La solution esquissée jusqu’ici convient s’il n’y a qu’un seul enfant. Mais qu’en est-il s’il y a plusieurs héritiers? Pour répondre à cette question, Patrice Dupont prend le cas d’un couple avec deux enfants, en supposant que «le bien immobilier à transmettre vaut 600 000 francs, hypothéqué à hauteur de 240 000 francs. Pour que les deux enfants reçoivent chacun une part égale de l’héritage au décès, le couple augmente l’hypothèque de 160 000 francs, pour la porter à 400 000 francs, réduisant par là même la valeur nette de la maison à 200 000 francs. Puis, avec les 160 000 francs ainsi générés, le père souscrit une assurance vie entière qui donne un capital décès de 200 000 francs dès le 1er jour.»
«Au décès du preneur d’assurance, poursuit le planificateur, un des enfants obtient la maison, tandis que l’autre reçoit la police d’assurance. De cette manière, chacun des deux dispose d’un montant équivalent. Mais il est important de souligner que celui qui reçoit la maison doit être capable de faire face aux 400 000 francs d’emprunts hypothécaires.
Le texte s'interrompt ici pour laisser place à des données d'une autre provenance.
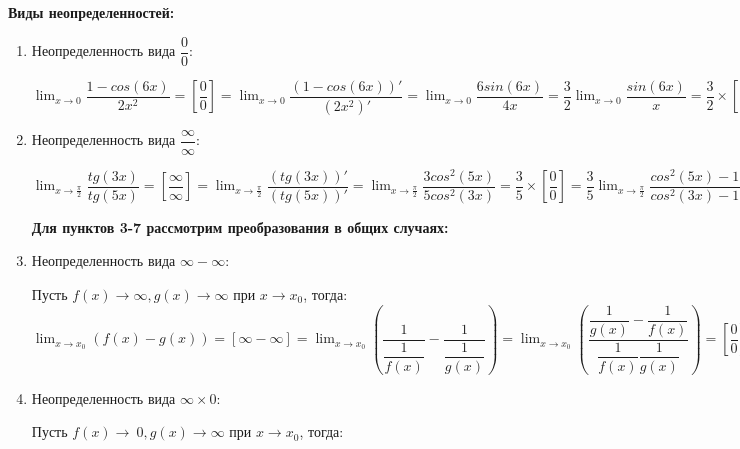 \documentclass[oneside]{book}
\begin{document}
\begin{itemize}
\begin{enumerate}
\end{enumerate}

\textbf{Виды неопределенностей:}
\begin{enumerate}
	\item Неопределенность вида $\dfrac{0}{0}$:

	$\lim_{x \to 0} \dfrac{1-cos(6x)}{2x^{2}}=
	[\dfrac{0}{0}]=
	\lim_{x \to 0} \dfrac{(1-cos(6x))'}{(2x^{2})'}=
	\lim_{x \to 0} \dfrac{6sin(6x)}{4x}=
	\dfrac{3}{2}\lim_{x \to 0} \dfrac{sin(6x)}{x}=
	\dfrac{3}{2}\times[\dfrac{0}{0}]=
	\dfrac{3}{2}\lim_{x \to 0} \dfrac{(sin(6x))'}{(x)'}=
	\dfrac{3}{2}\lim_{x \to 0} \dfrac{6cos(6x)}{1}=
	\dfrac{3}{2}\times 6=9$

	\item Неопределенность вида $\dfrac{\infty}{\infty}$:

	$\lim_{x \to \frac{\pi}{2}} \dfrac{tg(3x)}{tg(5x)}=
	[\dfrac{\infty}{\infty}]=
	\lim_{x \to \frac{\pi}{2}} \dfrac{(tg(3x))'}{(tg(5x))'}=
	\lim_{x \to \frac{\pi}{2}}\dfrac{3cos^{2}(5x)}{5cos^{2}(3x)}=
	\dfrac{3}{5}\times[\dfrac{0}{0}]=
	\dfrac{3}{5}\lim_{x \to \frac{\pi}{2}}\dfrac{cos^{2}(5x)-1+1}{cos^{2}(3x)-1+1}=
	\dfrac{3}{5}\lim_{x \to\frac{\pi}{2}}\dfrac{cos(10x)+1}{cos(6x)+1}=
	\dfrac{3}{5}\times[\dfrac{0}{0}]=
	\dfrac{3}{5}\lim_{x \to \frac{\pi}{2}} \dfrac{(cos(10x)+1)'}{(cos(6x)+1)'}=
	\dfrac{3}{5}\lim_{x \to \frac{\pi}{2}} \dfrac{10sin(10x)}{6sin(6x)}=
	\lim_{x \to \frac{\pi}{2}} \dfrac{sin(10x)}{sin(6x)}=
	[\dfrac{0}{0}]=
	\lim_{x \to \frac{\pi}{2}} \dfrac{(sin(10x))'}{(sin(6x))'}=
	\lim_{x \to \frac{\pi}{2}} \dfrac{10cos(10x)}{6cos(6x)}=
	\dfrac{5}{3}$

	\textbf{Для пунктов 3-7 рассмотрим преобразования в общих случаях:}

	\item Неопределенность вида $\infty-\infty$:

	 Пусть $f(x)\to\infty, g(x)\to\infty$ при $x\to x_{0}$, тогда:\\

	 $\lim_{x \to x_{0}} (f(x)-g(x))=
	 [\infty-\infty]=
	 \lim_{x \to x_{0}} (\dfrac{1}{\dfrac{1}{f(x)}}-\dfrac{1}{\dfrac{1}{g(x)}})=
	 \lim_{x \to x_{0}} (\dfrac{{\dfrac{1}{g(x)}}-{\dfrac{1}{f(x)}}}{{\dfrac{1}{f(x)}}{\dfrac{1}{g(x)}}})=
	 [\dfrac{0}{0}]=...$

	\item Неопределенность вида $\infty\times 0$:

	Пусть $f(x)\to\ 0, g(x)\to\infty$ при $x\to x_{0}$, тогда:\\


\end{enumerate}
\end{itemize}
\end{document}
Pour aider ce dernier, le bénéficiaire du droit d’habitation pourrait par exemple lui verser un montant correspondant à la location du bien donné.»
Idéalement, l’accord entre les parents et les enfants devrait être conclu sous la forme d’un pacte successoral devant notaire. Non seulement pour coucher cet accord par écrit et sous la forme authentique, mais aussi pour procéder à l’évaluation du bien de la manière la plus précise et juste possible et des mesures compensatoires éventuelles, afin d’éviter tout malentendu futur entre les héritiers.